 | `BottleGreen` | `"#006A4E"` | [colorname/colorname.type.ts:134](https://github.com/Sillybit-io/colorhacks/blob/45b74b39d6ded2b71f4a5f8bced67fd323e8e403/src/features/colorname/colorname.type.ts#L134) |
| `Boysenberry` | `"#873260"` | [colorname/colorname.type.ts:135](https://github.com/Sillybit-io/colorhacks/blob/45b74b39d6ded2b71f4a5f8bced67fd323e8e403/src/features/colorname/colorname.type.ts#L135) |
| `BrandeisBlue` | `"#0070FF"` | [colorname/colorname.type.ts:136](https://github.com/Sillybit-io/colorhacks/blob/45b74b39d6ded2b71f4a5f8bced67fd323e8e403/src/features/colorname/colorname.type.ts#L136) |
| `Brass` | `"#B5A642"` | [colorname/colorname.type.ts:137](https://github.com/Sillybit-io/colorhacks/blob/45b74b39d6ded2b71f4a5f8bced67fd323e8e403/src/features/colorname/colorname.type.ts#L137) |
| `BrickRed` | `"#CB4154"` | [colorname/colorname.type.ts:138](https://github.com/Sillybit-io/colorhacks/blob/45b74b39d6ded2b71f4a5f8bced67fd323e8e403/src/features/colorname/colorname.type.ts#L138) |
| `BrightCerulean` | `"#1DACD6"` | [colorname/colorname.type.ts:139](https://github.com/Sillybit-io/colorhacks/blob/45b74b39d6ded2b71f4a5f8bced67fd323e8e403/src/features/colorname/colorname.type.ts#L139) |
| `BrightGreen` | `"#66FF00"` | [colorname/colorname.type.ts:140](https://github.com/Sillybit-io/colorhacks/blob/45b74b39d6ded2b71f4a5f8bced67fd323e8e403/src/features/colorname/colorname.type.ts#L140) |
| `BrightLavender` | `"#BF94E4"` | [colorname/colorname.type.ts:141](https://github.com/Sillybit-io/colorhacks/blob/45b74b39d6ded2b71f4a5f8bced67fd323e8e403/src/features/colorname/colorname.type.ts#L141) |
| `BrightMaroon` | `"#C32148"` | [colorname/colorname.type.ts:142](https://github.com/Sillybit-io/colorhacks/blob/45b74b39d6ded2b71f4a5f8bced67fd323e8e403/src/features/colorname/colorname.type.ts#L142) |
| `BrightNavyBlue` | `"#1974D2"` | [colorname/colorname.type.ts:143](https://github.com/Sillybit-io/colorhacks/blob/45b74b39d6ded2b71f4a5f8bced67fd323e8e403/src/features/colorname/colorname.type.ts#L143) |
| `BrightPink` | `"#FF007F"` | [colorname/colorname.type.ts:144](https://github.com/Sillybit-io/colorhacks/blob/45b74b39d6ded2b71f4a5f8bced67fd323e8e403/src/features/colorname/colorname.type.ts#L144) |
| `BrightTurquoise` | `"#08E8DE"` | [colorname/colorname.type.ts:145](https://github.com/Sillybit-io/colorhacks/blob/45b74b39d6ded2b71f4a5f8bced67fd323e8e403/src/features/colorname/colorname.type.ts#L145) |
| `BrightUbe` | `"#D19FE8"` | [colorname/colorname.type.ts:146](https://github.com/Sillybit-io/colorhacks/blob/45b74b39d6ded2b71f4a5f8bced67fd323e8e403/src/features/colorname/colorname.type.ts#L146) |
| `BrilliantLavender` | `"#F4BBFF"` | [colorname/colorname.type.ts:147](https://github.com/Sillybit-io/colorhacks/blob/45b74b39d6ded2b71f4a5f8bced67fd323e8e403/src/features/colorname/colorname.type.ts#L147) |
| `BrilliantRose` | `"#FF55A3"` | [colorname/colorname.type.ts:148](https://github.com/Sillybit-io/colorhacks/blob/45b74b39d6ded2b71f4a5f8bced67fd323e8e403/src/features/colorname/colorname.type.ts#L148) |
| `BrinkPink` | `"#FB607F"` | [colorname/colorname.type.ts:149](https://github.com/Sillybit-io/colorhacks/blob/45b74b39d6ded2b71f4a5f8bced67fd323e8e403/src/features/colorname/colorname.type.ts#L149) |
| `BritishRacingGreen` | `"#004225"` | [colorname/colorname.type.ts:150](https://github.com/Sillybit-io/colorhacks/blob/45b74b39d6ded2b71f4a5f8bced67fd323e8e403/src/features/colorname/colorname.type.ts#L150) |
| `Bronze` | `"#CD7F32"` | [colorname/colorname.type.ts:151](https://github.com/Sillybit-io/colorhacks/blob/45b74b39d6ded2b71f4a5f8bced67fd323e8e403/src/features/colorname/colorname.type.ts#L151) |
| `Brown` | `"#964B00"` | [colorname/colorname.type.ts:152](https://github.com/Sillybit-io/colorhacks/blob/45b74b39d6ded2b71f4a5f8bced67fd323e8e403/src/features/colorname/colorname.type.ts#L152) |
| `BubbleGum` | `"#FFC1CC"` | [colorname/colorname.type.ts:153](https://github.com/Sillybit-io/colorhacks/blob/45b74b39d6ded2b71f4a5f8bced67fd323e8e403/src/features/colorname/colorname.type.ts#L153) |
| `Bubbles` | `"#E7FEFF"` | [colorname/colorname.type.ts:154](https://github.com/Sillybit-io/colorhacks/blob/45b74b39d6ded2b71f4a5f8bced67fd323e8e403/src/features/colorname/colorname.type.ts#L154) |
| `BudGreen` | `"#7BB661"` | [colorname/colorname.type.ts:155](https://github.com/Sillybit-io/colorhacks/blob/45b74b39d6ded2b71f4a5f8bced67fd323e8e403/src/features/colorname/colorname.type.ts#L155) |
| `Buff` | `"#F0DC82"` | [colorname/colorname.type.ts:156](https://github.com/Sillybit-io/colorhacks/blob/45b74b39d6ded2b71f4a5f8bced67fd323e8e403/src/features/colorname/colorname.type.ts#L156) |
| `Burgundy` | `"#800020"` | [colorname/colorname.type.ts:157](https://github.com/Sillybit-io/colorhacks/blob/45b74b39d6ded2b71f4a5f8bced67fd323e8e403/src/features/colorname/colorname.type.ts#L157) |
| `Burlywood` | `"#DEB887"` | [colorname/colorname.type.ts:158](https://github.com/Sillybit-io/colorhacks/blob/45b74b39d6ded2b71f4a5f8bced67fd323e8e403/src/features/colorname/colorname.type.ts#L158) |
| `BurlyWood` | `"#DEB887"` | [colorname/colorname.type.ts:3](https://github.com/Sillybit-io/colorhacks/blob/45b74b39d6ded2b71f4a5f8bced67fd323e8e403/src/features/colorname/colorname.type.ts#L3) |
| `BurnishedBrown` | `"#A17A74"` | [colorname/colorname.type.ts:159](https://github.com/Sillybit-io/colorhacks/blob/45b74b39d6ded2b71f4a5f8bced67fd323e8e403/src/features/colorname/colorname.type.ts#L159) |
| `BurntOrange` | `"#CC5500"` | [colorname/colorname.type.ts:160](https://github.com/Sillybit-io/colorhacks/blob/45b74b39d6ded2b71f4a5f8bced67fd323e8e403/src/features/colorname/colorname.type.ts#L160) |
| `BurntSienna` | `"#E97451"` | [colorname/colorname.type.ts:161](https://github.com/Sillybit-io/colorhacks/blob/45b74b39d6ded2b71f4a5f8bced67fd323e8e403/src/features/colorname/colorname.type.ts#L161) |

**Task prompt**
The records above need to be output again, verbatim.

**Solution for this exercise**
 | `BottleGreen` | `"#006A4E"` | [colorname/colorname.type.ts:134](https://github.com/Sillybit-io/colorhacks/blob/45b74b39d6ded2b71f4a5f8bced67fd323e8e403/src/features/colorname/colorname.type.ts#L134) |
| `Boysenberry` | `"#873260"` | [colorname/colorname.type.ts:135](https://github.com/Sillybit-io/colorhacks/blob/45b74b39d6ded2b71f4a5f8bced67fd323e8e403/src/features/colorname/colorname.type.ts#L135) |
| `BrandeisBlue` | `"#0070FF"` | [colorname/colorname.type.ts:136](https://github.com/Sillybit-io/colorhacks/blob/45b74b39d6ded2b71f4a5f8bced67fd323e8e403/src/features/colorname/colorname.type.ts#L136) |
| `Brass` | `"#B5A642"` | [colorname/colorname.type.ts:137](https://github.com/Sillybit-io/colorhacks/blob/45b74b39d6ded2b71f4a5f8bced67fd323e8e403/src/features/colorname/colorname.type.ts#L137) |
| `BrickRed` | `"#CB4154"` | [colorname/colorname.type.ts:138](https://github.com/Sillybit-io/colorhacks/blob/45b74b39d6ded2b71f4a5f8bced67fd323e8e403/src/features/colorname/colorname.type.ts#L138) |
| `BrightCerulean` | `"#1DACD6"` | [colorname/colorname.type.ts:139](https://github.com/Sillybit-io/colorhacks/blob/45b74b39d6ded2b71f4a5f8bced67fd323e8e403/src/features/colorname/colorname.type.ts#L139) |
| `BrightGreen` | `"#66FF00"` | [colorname/colorname.type.ts:140](https://github.com/Sillybit-io/colorhacks/blob/45b74b39d6ded2b71f4a5f8bced67fd323e8e403/src/features/colorname/colorname.type.ts#L140) |
| `BrightLavender` | `"#BF94E4"` | [colorname/colorname.type.ts:141](https://github.com/Sillybit-io/colorhacks/blob/45b74b39d6ded2b71f4a5f8bced67fd323e8e403/src/features/colorname/colorname.type.ts#L141) |
| `BrightMaroon` | `"#C32148"` | [colorname/colorname.type.ts:142](https://github.com/Sillybit-io/colorhacks/blob/45b74b39d6ded2b71f4a5f8bced67fd323e8e403/src/features/colorname/colorname.type.ts#L142) |
| `BrightNavyBlue` | `"#1974D2"` | [colorname/colorname.type.ts:143](https://github.com/Sillybit-io/colorhacks/blob/45b74b39d6ded2b71f4a5f8bced67fd323e8e403/src/features/colorname/colorname.type.ts#L143) |
| `BrightPink` | `"#FF007F"` | [colorname/colorname.type.ts:144](https://github.com/Sillybit-io/colorhacks/blob/45b74b39d6ded2b71f4a5f8bced67fd323e8e403/src/features/colorname/colorname.type.ts#L144) |
| `BrightTurquoise` | `"#08E8DE"` | [colorname/colorname.type.ts:145](https://github.com/Sillybit-io/colorhacks/blob/45b74b39d6ded2b71f4a5f8bced67fd323e8e403/src/features/colorname/colorname.type.ts#L145) |
| `BrightUbe` | `"#D19FE8"` | [colorname/colorname.type.ts:146](https://github.com/Sillybit-io/colorhacks/blob/45b74b39d6ded2b71f4a5f8bced67fd323e8e403/src/features/colorname/colorname.type.ts#L146) |
| `BrilliantLavender` | `"#F4BBFF"` | [colorname/colorname.type.ts:147](https://github.com/Sillybit-io/colorhacks/blob/45b74b39d6ded2b71f4a5f8bced67fd323e8e403/src/features/colorname/colorname.type.ts#L147) |
| `BrilliantRose` | `"#FF55A3"` | [colorname/colorname.type.ts:148](https://github.com/Sillybit-io/colorhacks/blob/45b74b39d6ded2b71f4a5f8bced67fd323e8e403/src/features/colorname/colorname.type.ts#L148) |
| `BrinkPink` | `"#FB607F"` | [colorname/colorname.type.ts:149](https://github.com/Sillybit-io/colorhacks/blob/45b74b39d6ded2b71f4a5f8bced67fd323e8e403/src/features/colorname/colorname.type.ts#L149) |
| `BritishRacingGreen` | `"#004225"` | [colorname/colorname.type.ts:150](https://github.com/Sillybit-io/colorhacks/blob/45b74b39d6ded2b71f4a5f8bced67fd323e8e403/src/features/colorname/colorname.type.ts#L150) |
| `Bronze` | `"#CD7F32"` | [colorname/colorname.type.ts:151](https://github.com/Sillybit-io/colorhacks/blob/45b74b39d6ded2b71f4a5f8bced67fd323e8e403/src/features/colorname/colorname.type.ts#L151) |
| `Brown` | `"#964B00"` | [colorname/colorname.type.ts:152](https://github.com/Sillybit-io/colorhacks/blob/45b74b39d6ded2b71f4a5f8bced67fd323e8e403/src/features/colorname/colorname.type.ts#L152) |
| `BubbleGum` | `"#FFC1CC"` | [colorname/colorname.type.ts:153](https://github.com/Sillybit-io/colorhacks/blob/45b74b39d6ded2b71f4a5f8bced67fd323e8e403/src/features/colorname/colorname.type.ts#L153) |
| `Bubbles` | `"#E7FEFF"` | [colorname/colorname.type.ts:154](https://github.com/Sillybit-io/colorhacks/blob/45b74b39d6ded2b71f4a5f8bced67fd323e8e403/src/features/colorname/colorname.type.ts#L154) |
| `BudGreen` | `"#7BB661"` | [colorname/colorname.type.ts:155](https://github.com/Sillybit-io/colorhacks/blob/45b74b39d6ded2b71f4a5f8bced67fd323e8e403/src/features/colorname/colorname.type.ts#L155) |
| `Buff` | `"#F0DC82"` | [colorname/colorname.type.ts:156](https://github.com/Sillybit-io/colorhacks/blob/45b74b39d6ded2b71f4a5f8bced67fd323e8e403/src/features/colorname/colorname.type.ts#L156) |
| `Burgundy` | `"#800020"` | [colorname/colorname.type.ts:157](https://github.com/Sillybit-io/colorhacks/blob/45b74b39d6ded2b71f4a5f8bced67fd323e8e403/src/features/colorname/colorname.type.ts#L157) |
| `Burlywood` | `"#DEB887"` | [colorname/colorname.type.ts:158](https://github.com/Sillybit-io/colorhacks/blob/45b74b39d6ded2b71f4a5f8bced67fd323e8e403/src/features/colorname/colorname.type.ts#L158) |
| `BurlyWood` | `"#DEB887"` | [colorname/colorname.type.ts:3](https://github.com/Sillybit-io/colorhacks/blob/45b74b39d6ded2b71f4a5f8bced67fd323e8e403/src/features/colorname/colorname.type.ts#L3) |
| `BurnishedBrown` | `"#A17A74"` | [colorname/colorname.type.ts:159](https://github.com/Sillybit-io/colorhacks/blob/45b74b39d6ded2b71f4a5f8bced67fd323e8e403/src/features/colorname/colorname.type.ts#L159) |
| `BurntOrange` | `"#CC5500"` | [colorname/colorname.type.ts:160](https://github.com/Sillybit-io/colorhacks/blob/45b74b39d6ded2b71f4a5f8bced67fd323e8e403/src/features/colorname/colorname.type.ts#L160) |
| `BurntSienna` | `"#E97451"` | [colorname/colorname.type.ts:161](https://github.com/Sillybit-io/colorhacks/blob/45b74b39d6ded2b71f4a5f8bced67fd323e8e403/src/features/colorname/colorname.type.ts#L161) |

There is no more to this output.